Pembahasan kesenian berikutnya yaitu adalah kesenian teater. Perjalanan linimasa dari peta internasionalisasi seni teater berawal dari interaksi yang dibawakan oleh Rendra sepulangnya dari Amerika Serikat. Dengan membawakan berbagai konsep seni teater yang terdapat dalam kunjungannya ke Amerika Serikat seperti konsep teater absurd, teater realis, solilokui, teater musikal dan sebagainya, Rendra mengubah khasanah teater di Indonesia. Akan tetapi, seni teater di Indonesia sekarang ini menjamur selayaknya kesenian tari yang juga merajalela di seluruh Indonesia dengan banyaknya kebermunculan sanggar tari dan juga kelompok teater di Indonesia. Namun peta perjalanan internasionalisasi seni teater lebih cenderung pada ikut sertanya beberapa kelompok teater ke dalam festival-festival teater di luar negeri, berbeda dengan pertunjukan tari yang menggelarkan ruang interaksi di dalam negeri. Akan tetapi, permasalahan yang sama juga dialami oleh kesenian pertunjukan teater yaitu butuhnya distribusi ruang, karya, kesempatan kepada ekosistem teater di Indonesia. Distribusi ruang serta sumber pendanaan pementasan menjadi hal yang urgen dan penting untuk diadakan oleh kesenian pertunjukan ini.

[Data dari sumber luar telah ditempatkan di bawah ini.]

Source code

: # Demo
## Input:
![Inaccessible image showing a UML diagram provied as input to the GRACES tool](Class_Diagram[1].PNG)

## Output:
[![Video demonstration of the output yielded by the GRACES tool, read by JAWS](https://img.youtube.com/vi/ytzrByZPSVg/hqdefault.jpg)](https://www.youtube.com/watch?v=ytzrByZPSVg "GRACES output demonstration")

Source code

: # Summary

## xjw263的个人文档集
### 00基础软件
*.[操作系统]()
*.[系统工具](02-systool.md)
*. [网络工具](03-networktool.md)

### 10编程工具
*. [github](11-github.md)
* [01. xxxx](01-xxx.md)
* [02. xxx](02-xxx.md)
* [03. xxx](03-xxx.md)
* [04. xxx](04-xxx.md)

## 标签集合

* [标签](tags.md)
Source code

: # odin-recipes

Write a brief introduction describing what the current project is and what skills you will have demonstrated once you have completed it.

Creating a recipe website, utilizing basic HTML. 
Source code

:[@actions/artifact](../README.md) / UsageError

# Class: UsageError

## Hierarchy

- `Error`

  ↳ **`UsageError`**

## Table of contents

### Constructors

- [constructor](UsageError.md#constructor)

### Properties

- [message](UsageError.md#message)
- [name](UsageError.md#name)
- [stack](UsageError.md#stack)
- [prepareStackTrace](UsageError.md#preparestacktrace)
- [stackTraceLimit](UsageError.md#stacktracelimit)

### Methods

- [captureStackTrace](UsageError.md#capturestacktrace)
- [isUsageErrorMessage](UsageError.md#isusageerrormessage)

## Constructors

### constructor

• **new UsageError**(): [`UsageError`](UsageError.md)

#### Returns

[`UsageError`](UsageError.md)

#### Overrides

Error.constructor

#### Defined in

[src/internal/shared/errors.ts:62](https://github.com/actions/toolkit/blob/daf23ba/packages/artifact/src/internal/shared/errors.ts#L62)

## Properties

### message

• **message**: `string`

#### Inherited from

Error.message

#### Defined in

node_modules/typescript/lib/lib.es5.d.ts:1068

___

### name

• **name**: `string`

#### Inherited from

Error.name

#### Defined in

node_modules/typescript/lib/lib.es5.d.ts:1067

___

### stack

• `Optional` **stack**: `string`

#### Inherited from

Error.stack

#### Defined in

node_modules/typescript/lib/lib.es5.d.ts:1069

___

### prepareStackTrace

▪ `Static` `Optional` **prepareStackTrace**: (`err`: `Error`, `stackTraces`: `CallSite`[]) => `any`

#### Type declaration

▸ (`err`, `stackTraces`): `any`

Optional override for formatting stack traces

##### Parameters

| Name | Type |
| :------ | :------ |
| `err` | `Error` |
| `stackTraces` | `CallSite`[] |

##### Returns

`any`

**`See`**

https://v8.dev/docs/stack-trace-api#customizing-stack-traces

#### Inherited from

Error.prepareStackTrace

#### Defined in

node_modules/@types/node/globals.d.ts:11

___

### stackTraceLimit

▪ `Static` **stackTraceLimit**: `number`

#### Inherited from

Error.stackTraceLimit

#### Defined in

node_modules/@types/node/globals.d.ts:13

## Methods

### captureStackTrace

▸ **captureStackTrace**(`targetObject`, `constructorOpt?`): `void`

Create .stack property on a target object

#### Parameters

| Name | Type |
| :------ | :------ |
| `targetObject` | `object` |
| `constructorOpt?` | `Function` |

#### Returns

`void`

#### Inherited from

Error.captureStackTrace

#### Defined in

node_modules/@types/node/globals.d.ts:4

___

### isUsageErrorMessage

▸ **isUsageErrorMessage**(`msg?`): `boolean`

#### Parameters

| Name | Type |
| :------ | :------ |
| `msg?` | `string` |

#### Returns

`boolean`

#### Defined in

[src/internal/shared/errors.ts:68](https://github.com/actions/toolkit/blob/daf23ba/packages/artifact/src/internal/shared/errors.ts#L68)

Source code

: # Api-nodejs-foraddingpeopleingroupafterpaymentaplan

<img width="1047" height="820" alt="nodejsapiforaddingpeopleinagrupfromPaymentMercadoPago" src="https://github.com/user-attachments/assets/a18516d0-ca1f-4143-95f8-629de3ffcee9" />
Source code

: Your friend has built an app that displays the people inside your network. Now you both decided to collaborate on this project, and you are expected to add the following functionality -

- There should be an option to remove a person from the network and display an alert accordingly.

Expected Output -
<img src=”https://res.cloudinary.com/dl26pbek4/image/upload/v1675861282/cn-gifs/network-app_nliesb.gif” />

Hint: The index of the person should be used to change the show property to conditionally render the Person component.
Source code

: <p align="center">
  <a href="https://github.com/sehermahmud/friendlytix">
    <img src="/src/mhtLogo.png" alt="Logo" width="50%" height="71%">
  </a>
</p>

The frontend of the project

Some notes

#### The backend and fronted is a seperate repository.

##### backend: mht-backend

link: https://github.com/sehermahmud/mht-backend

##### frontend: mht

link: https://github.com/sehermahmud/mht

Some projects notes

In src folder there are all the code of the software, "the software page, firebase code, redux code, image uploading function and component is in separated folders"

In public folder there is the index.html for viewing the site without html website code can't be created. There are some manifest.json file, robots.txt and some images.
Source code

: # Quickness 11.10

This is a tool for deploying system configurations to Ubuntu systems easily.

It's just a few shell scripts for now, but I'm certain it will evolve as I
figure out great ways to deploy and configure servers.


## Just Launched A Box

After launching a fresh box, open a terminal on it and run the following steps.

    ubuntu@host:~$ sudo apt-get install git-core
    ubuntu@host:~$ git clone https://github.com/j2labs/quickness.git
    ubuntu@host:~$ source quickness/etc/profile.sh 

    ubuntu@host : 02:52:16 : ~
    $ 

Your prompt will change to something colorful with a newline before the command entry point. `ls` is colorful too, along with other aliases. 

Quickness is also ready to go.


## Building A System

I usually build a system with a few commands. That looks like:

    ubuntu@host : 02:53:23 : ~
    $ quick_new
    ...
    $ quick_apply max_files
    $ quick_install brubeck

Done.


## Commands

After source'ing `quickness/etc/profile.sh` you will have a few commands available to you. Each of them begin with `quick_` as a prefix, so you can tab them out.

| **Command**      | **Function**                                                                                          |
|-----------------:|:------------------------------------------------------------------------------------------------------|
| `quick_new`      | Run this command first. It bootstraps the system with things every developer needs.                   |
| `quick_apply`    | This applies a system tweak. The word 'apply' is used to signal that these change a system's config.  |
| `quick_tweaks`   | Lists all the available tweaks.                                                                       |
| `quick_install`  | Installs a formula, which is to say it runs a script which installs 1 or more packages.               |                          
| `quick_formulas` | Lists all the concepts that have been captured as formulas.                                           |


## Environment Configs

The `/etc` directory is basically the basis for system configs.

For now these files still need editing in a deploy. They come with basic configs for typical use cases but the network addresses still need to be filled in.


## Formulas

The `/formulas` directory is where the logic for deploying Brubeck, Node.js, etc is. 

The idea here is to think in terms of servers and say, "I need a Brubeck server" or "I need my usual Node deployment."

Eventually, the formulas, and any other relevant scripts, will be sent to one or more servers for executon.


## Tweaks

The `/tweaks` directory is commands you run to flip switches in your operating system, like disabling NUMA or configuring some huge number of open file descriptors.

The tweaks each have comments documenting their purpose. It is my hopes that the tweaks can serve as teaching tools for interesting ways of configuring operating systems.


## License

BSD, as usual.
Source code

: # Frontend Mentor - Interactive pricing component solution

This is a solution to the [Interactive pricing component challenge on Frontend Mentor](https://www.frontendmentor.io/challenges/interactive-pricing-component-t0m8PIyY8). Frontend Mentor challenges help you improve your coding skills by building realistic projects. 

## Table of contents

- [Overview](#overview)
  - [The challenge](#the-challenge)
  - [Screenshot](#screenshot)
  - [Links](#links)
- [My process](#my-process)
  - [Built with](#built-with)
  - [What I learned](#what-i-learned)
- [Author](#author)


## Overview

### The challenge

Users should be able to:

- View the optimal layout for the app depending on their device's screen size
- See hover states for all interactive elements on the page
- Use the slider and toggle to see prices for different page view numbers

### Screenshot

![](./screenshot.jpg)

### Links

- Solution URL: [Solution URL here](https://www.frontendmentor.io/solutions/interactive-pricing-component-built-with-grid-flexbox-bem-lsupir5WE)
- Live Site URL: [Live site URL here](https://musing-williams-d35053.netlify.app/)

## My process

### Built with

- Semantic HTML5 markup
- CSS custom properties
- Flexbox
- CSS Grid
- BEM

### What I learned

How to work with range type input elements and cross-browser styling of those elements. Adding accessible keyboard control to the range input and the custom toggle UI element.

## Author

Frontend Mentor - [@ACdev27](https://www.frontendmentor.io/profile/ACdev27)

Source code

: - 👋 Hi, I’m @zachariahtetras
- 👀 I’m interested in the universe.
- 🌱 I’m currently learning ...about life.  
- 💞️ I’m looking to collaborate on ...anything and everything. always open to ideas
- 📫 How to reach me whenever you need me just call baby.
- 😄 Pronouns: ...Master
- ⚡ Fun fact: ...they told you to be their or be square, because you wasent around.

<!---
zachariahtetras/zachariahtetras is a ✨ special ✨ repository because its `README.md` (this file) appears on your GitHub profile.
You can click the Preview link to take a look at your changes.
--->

Dari pembahasan beberapa kesenian pertunjukan yang ada di dalam forum, dapat disimpulkan bahwa peta internasionalisasi dari kesenian pertunjukan berbeda dari satu cabang kesenian pertunjukan dengan kesenian pertunjukan lainnya bagaikan fragmen yang terpisah antara satu sama lain. Sehingga pemetaan bisa dilakukan setelah fragmen-fragmen tersebut dapat kita sambungkan satu per satu. Akan tetapi, fragmen dan lapisan-lapisan dari tiap percabangan seni pertunjukan dapat kita tarik satu garis benang merah yang ada di dalam setiap seni pertunjukan yang ada. Satu hal yang menjadi keperluan urgen yang utama dibutuhkan oleh seni pertunjukan adalah dalam aspek distribusi baik ruang, dana pementasan, atau festival. Bentuk yang diharapkan dari relevansinya dengan spirit bandung adalah adanya festival yang dapat mempertemukan setiap kelompok pelaku seni dalam cabang seni pertunjukan masing-masing secara global sebagai ruang interaksi, langkah awal mewujudkan solidaritas antar kelompok seni dan antarnegara, menjadikan poros utama dan melengkahkan pertama wujud kerjasama dan kolaborasi antar negara, antara pihak baik sutradara, produser, promotor, dan juga pendukung dana dan donatur. Sebuah ekosistem yang utuh dan tidak terfragmen merupakan bentuk pengharapan dari dunia seni pertunjukan.